[Saved data entries]
=-=-=

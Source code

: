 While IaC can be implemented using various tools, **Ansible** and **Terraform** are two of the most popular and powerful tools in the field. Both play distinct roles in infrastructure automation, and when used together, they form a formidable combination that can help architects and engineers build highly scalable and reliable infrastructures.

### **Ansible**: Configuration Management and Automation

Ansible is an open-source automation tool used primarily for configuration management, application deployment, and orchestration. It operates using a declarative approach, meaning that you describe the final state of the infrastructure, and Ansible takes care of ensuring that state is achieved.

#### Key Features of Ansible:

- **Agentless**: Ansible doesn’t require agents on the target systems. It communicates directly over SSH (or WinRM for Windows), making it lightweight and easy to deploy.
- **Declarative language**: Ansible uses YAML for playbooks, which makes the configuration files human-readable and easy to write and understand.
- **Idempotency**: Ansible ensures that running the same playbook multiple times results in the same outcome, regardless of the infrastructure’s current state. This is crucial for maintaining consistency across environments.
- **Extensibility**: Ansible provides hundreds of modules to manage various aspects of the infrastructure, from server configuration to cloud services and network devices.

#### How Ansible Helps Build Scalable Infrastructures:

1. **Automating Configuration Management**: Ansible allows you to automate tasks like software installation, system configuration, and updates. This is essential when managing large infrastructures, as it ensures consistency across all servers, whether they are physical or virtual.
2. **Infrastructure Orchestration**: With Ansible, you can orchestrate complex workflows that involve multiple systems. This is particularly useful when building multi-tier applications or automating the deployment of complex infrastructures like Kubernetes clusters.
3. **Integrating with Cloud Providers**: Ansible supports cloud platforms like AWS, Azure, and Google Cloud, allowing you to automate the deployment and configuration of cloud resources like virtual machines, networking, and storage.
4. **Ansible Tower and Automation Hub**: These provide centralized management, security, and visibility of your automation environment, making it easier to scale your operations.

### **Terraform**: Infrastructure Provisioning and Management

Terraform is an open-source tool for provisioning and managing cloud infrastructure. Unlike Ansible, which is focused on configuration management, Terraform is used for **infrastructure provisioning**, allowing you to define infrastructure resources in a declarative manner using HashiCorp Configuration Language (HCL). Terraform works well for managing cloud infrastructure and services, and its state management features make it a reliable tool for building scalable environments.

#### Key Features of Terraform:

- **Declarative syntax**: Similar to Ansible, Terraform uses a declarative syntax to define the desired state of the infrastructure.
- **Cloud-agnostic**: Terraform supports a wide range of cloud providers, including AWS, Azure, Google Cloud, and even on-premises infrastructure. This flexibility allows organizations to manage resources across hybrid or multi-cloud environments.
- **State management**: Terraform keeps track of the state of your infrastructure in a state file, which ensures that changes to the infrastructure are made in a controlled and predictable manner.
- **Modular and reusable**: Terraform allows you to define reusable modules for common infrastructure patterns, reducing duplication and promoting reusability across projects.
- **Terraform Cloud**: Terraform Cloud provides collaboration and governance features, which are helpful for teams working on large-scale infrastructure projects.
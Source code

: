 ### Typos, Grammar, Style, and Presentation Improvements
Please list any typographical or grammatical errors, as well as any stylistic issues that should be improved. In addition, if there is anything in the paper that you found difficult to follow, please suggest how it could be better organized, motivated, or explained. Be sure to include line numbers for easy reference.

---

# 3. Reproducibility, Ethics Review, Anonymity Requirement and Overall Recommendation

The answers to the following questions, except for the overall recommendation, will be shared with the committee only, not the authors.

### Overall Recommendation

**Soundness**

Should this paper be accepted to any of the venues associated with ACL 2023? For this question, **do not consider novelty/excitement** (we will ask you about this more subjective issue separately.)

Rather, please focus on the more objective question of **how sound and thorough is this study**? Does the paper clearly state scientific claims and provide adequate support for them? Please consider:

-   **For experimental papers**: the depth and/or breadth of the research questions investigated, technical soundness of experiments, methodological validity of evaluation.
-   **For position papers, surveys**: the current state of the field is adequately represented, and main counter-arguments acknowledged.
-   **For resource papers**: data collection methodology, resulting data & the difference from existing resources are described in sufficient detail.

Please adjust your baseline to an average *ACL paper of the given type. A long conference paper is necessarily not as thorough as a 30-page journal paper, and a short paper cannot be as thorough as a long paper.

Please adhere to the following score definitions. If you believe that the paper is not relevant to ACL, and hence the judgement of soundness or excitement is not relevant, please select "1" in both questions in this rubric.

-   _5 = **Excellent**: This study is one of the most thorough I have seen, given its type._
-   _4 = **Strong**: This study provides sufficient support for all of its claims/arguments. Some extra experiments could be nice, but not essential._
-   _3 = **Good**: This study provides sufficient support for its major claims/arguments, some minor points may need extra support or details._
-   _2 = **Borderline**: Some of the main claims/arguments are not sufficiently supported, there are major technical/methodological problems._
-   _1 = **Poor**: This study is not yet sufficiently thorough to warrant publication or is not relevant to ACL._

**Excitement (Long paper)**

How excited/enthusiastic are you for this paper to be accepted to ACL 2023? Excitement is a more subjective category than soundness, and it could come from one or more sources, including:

=-=-=

How many lines of the entries hold the word "experiments"? Respond with the number alone.

YOUR SOLUTION. 2